24. ISTIKHARAH

7.4K 829 42
                                    

Haiii gaeess🙋😘
Long time no see✌😆
Update lagi nih😘

Selamat membaca😘

🍀🍀🍀🍀🍀

Lamaran mendadak mas Sapta beberapa hari lalu benar-benar menyita pikiran. Membuatku nggak fokus karena terus memikirkannya. Rasanya seperti dejavu, dulu mas Ferdy juga pernah melamarku secara mendadak. Walaupun kutolak, tapi dia tetap ingin mengenalku lebih dekat, dan aku kuatir jika mas Sapta juga meminta hal seperti itu. 

Dalam beberapa hari ini juga baik mas Ferdy maupun mas Sapta bak hilang di telan bumi. Gak ada kabar beritanya. Mungkin mereka mencoba memberiku waktu untuk berpikir. 
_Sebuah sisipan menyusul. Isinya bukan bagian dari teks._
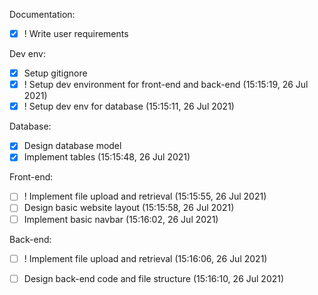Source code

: Documentation:
- [X] ! Write user requirements

Dev env:
- [X] Setup gitignore
- [X] ! Setup dev environment for front-end and back-end (15:15:19, 26 Jul 2021)
- [X] ! Setup dev env for database (15:15:11, 26 Jul 2021)

Database:
- [X] Design database model
- [X] Implement tables (15:15:48, 26 Jul 2021)

Front-end:
- [ ] ! Implement file upload and retrieval (15:15:55, 26 Jul 2021)
- [ ] Design basic website layout (15:15:58, 26 Jul 2021)
- [ ] Implement basic navbar (15:16:02, 26 Jul 2021)

Back-end:
- [ ] ! Implement file upload and retrieval (15:16:06, 26 Jul 2021)
- [ ] Design back-end code and file structure (15:16:10, 26 Jul 2021)


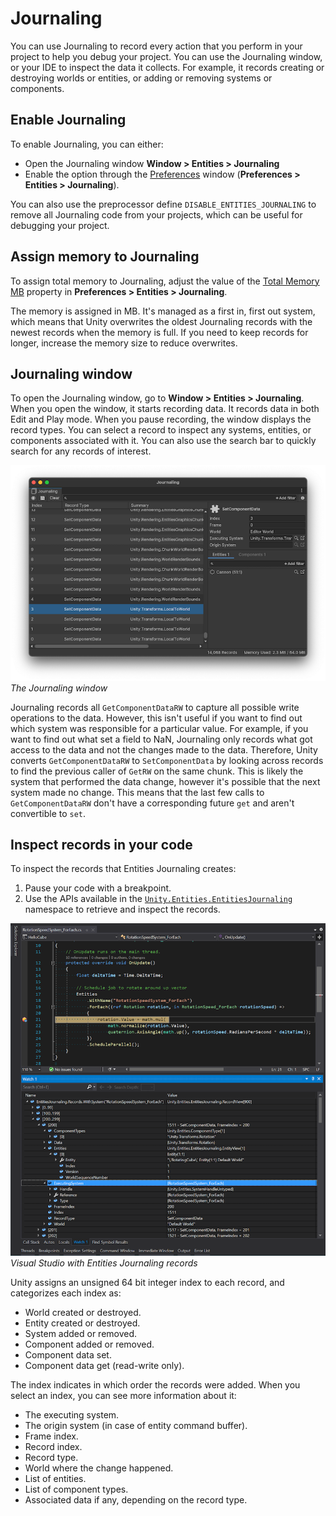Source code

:# Journaling

You can use Journaling to record every action that you perform in your project to help you debug your project. You can use the Journaling window, or your IDE to inspect the data it collects. For example, it records creating or destroying worlds or entities, or adding or removing systems or components.

## Enable Journaling

To enable Journaling, you can either:

* Open the Journaling window **Window &gt; Entities &gt; Journaling**
* Enable the option through the [Preferences](https://docs.unity3d.com/Manual/Preferences.html) window (**Preferences &gt; Entities &gt; Journaling**).

You can also use the preprocessor define `DISABLE_ENTITIES_JOURNALING` to remove all Journaling code from your projects, which can be useful for debugging your project.

## Assign memory to Journaling

To assign total memory to Journaling, adjust the value of the [Total Memory MB](editor-preferences.md) property in **Preferences &gt; Entities &gt; Journaling**.

The memory is assigned in MB. It's managed as a first in, first out system, which means that Unity overwrites the oldest Journaling records with the newest records when the memory is full. If you need to keep records for longer, increase the memory size to reduce overwrites.

## Journaling window

To open the Journaling window, go to **Window &gt; Entities &gt; Journaling**. When you open the window, it starts recording data. It records data in both Edit and Play mode. When you pause recording, the window displays the record types. You can select a record to inspect any systems, entities, or components associated with it. You can also use the search bar to quickly search for any records of interest.

![](images/editor-journaling-window.png)<br/>_The Journaling window_

Journaling records all `GetComponentDataRW` to capture all possible write operations to the data. However, this isn't useful if you want to find out which system was responsible for a particular value. For example, if you want to find out what set a field to NaN, Journaling only records what got access to the data and not the changes made to the data. Therefore, Unity converts `GetComponentDataRW` to `SetComponentData` by looking across records to find the previous caller of `GetRW` on the same chunk. This is likely the system that performed the data change, however it's possible that the next system made no change. This means that the last few calls to `GetComponentDataRW` don't have a corresponding future `get` and aren't convertible to `set`.

## Inspect records in your code

To inspect the records that Entities Journaling creates:

1. Pause your code with a breakpoint. 
1. Use the APIs available in the [`Unity.Entities.EntitiesJournaling`](xref:Unity.Entities.EntitiesJournaling) namespace to retrieve and inspect the records.

![](images/entities-journaling-ide.png "image_tooltip")<br/>_Visual Studio with Entities Journaling records_

Unity assigns an unsigned 64 bit integer index to each record, and categorizes each index as:

* World created or destroyed.
* Entity created or destroyed.
* System added or removed.
* Component added or removed.
* Component data set.
* Component data get (read-write only).

The index indicates in which order the records were added. When you select an index, you can see more information about it:

* The executing system.
* The origin system (in case of entity command buffer).
* Frame index.
* Record index.
* Record type.
* World where the change happened.
* List of entities.
* List of component types.
* Associated data if any, depending on the record type.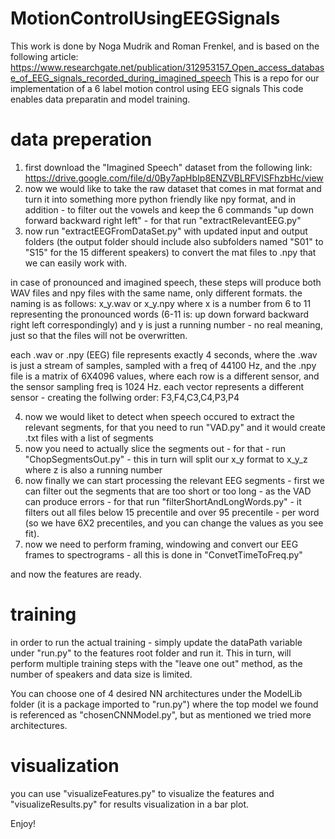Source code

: # MotionControlUsingEEGSignals
This work is done by Noga Mudrik and Roman Frenkel, and is based on the following article:
https://www.researchgate.net/publication/312953157_Open_access_database_of_EEG_signals_recorded_during_imagined_speech
This is a repo for our implementation of a 6 label motion control using EEG signals
This code enables data preparatin and model training.
# data preperation

1) first download the "Imagined Speech" dataset from the following link:
https://drive.google.com/file/d/0By7apHbIp8ENZVBLRFVlSFhzbHc/view
2) now we would like to take the raw dataset that comes in mat format and turn it into something more python friendly like npy format, and in addition - 
to filter out the vowels and keep the 6 commands "up down forward backward right left" - for that run "extractRelevantEEG.py" 
3) now run "extractEEGFromDataSet.py" with updated input and output folders 
(the output folder should include also subfolders named "S01" to "S15" for the 15 different speakers)
to convert the mat files to .npy that we can easily work with.

in case of pronounced and imagined speech, 
these steps will produce both WAV files and npy files with the same name, only different formats.
the naming is as follows:
x_y.wav
or
x_y.npy
where x is a number from 6 to 11 representing the pronounced words (6-11 is: up down forward backward right left correspondingly)
and y is just a running number - no real meaning, just so that the files will not be overwritten.

each .wav or .npy (EEG) file represents exactly 4 seconds, 
where the .wav is just a stream of samples, sampled with a freq of 44100 Hz,
and the .npy file is a matrix of 6X4096 values, 
where each row is a different sensor, and the sensor sampling freq is 1024 Hz.
each vector represents a different sensor - creating the follwing order: F3,F4,C3,C4,P3,P4

4) now we would liket to detect when speech occured to extract the relevant segments, for that you need to run "VAD.py" 
and it would create .txt files with a list of segments
5) now you need to actually slice the segments out - for that - run "ChopSegmentsOut.py" - 
this in turn will split our x_y format to x_y_z where z is also a running number
6) now finally we can start processing the relevant EEG segments - 
first we can filter out the segments that are too short or too long - as the VAD can produce errors -
for that run "filterShortAndLongWords.py" - 
it filters out all files below 15 precentile and over 95 precentile - per word 
(so we have 6X2 precentiles, and you can change the values as you see fit).
7) now we need to perform framing, windowing and convert our EEG frames to spectrograms - all this is done in "ConvetTimeToFreq.py"

and now the features are ready.

# training

in order to run the actual training - simply update the dataPath variable under "run.py" to the features root folder and run it.
This in turn, will perform multiple training steps with the "leave one out" method, as the number of speakers and data size is limited.

You can choose one of 4 desired NN architectures under the ModelLib folder (it is a package imported to "run.py") where the 
top model we found is referenced as "chosenCNNModel.py", but as mentioned we tried more architectures. 

# visualization
you can use "visualizeFeatures.py" to visualize the features and "visualizeResults.py" for results visualization in a bar plot. 

Enjoy!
Sebenarnya bukannya hatiku tidak bisa memilih atau tidak punya pilihan. Tapi aku hanya tidak mau terburu-buru dalam menentukan pilihan. Aku tahu hatiku mengarah kepada siapa, tapi sekali lagi aku tidak mau terburu-buru. 

Jika ada istilah hati tidak pernah salah memilih, aku setuju. Tapi akan lebih baik jika mengikuti kata hati diimbangi dengan kematangan berpikir. Apalagi untuk memilih pendamping hidup, tidak cukup hanya sekedar mengikuti kemauan hati. 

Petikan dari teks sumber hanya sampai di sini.